----- Records for this exercise

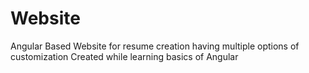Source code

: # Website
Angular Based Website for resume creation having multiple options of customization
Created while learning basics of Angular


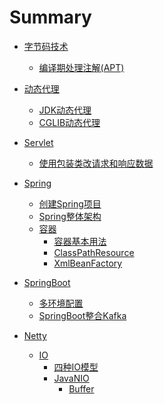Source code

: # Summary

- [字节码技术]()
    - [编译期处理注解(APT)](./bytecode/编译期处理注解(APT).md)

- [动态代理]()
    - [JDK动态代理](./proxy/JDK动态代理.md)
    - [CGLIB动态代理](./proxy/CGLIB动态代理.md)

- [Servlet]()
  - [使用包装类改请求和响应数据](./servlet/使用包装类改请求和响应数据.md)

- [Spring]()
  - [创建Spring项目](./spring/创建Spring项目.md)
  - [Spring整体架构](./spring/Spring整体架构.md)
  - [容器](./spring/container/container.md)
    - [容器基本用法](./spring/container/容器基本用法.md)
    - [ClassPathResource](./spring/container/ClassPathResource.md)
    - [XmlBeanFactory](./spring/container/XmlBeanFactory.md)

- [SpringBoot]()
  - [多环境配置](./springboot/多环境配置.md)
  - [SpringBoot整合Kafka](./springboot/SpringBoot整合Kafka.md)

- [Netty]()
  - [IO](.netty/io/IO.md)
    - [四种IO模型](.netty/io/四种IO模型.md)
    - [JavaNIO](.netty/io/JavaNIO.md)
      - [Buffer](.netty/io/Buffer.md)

----------
----- Records for this exercise

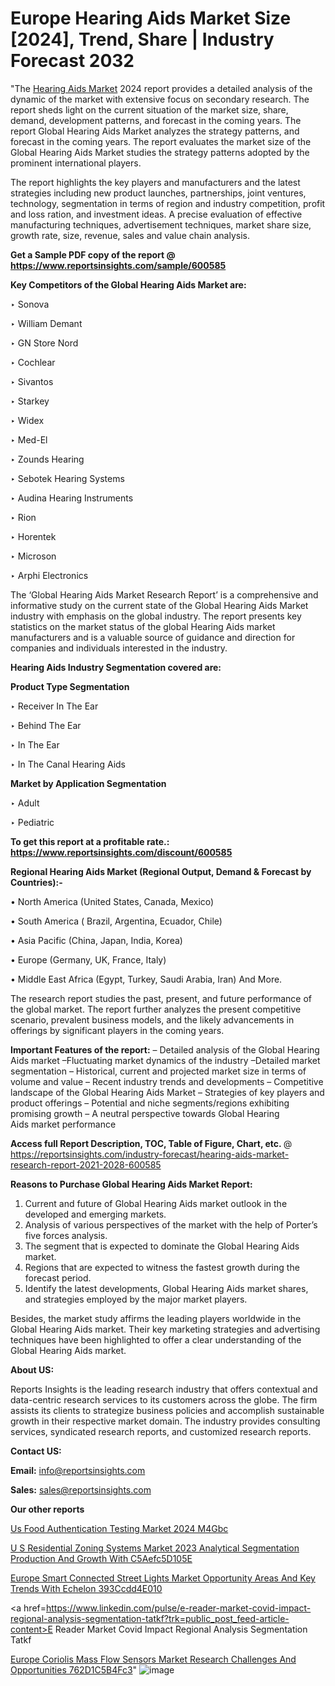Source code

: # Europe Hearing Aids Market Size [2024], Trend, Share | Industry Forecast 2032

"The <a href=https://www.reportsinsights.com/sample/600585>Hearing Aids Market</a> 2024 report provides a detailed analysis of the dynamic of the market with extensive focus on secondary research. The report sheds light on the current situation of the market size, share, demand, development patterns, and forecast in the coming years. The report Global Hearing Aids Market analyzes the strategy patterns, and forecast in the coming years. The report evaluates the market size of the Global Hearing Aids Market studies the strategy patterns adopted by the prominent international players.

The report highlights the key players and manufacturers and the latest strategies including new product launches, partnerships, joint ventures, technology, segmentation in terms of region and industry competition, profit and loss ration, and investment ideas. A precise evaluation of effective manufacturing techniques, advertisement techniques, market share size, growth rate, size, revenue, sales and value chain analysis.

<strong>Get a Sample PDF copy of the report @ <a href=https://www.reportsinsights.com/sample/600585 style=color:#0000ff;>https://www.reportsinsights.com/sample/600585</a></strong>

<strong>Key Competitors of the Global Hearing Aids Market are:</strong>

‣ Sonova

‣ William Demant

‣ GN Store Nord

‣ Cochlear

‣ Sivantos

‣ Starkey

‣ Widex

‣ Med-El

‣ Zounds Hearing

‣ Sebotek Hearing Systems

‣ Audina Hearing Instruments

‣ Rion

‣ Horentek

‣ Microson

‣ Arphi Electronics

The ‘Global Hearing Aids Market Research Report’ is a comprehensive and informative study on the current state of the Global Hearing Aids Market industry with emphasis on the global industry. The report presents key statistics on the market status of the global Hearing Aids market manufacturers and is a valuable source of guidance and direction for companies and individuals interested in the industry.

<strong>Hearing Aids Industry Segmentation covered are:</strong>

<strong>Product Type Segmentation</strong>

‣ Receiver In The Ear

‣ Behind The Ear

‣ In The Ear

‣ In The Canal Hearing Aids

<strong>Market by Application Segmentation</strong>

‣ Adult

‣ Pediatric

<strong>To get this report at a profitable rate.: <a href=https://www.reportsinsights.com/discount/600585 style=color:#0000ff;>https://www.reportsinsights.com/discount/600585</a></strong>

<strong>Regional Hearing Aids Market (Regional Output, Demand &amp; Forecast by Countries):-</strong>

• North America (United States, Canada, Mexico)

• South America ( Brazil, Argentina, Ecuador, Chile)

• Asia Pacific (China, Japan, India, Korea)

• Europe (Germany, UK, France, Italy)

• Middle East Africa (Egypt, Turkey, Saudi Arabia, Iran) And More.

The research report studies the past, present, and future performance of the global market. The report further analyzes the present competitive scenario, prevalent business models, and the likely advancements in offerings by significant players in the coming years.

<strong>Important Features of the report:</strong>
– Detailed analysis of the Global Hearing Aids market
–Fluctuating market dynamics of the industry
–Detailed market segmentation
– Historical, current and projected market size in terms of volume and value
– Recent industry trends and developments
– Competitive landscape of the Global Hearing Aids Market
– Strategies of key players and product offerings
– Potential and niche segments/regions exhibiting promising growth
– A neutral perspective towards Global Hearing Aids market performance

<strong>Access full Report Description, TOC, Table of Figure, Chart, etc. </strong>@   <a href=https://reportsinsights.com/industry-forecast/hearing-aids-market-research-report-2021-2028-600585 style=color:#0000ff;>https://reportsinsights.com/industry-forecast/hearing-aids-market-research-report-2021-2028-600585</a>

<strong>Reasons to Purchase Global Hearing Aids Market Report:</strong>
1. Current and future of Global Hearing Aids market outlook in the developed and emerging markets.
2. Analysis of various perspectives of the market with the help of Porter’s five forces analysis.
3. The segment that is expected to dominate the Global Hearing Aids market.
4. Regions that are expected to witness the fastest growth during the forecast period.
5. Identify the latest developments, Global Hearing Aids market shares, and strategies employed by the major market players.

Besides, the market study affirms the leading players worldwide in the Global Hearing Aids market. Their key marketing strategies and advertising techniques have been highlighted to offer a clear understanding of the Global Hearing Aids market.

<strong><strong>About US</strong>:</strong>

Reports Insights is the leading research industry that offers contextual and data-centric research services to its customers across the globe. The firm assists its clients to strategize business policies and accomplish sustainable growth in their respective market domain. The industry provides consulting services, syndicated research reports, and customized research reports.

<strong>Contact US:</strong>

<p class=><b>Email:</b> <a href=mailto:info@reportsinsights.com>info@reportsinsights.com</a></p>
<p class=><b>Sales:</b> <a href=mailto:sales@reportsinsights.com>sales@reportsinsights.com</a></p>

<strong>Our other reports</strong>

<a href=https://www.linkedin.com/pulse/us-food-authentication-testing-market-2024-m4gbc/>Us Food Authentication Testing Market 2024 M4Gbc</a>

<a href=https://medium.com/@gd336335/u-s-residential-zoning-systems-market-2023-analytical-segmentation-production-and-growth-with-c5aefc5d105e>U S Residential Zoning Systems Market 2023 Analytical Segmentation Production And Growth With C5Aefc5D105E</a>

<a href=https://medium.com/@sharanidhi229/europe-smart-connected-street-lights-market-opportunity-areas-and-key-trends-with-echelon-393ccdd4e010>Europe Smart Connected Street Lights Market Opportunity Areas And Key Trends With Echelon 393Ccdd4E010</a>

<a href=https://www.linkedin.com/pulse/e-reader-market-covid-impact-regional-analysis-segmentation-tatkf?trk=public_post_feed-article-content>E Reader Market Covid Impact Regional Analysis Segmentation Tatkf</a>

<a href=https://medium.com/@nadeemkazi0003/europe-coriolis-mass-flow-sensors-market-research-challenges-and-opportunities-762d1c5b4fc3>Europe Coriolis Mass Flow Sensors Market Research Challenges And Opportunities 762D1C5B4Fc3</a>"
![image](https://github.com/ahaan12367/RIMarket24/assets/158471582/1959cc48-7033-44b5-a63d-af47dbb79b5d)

----------

How to complete this task. Compute the number of lines in the records that contain the string "Systems", and return that number alone.

Exercise answer. 2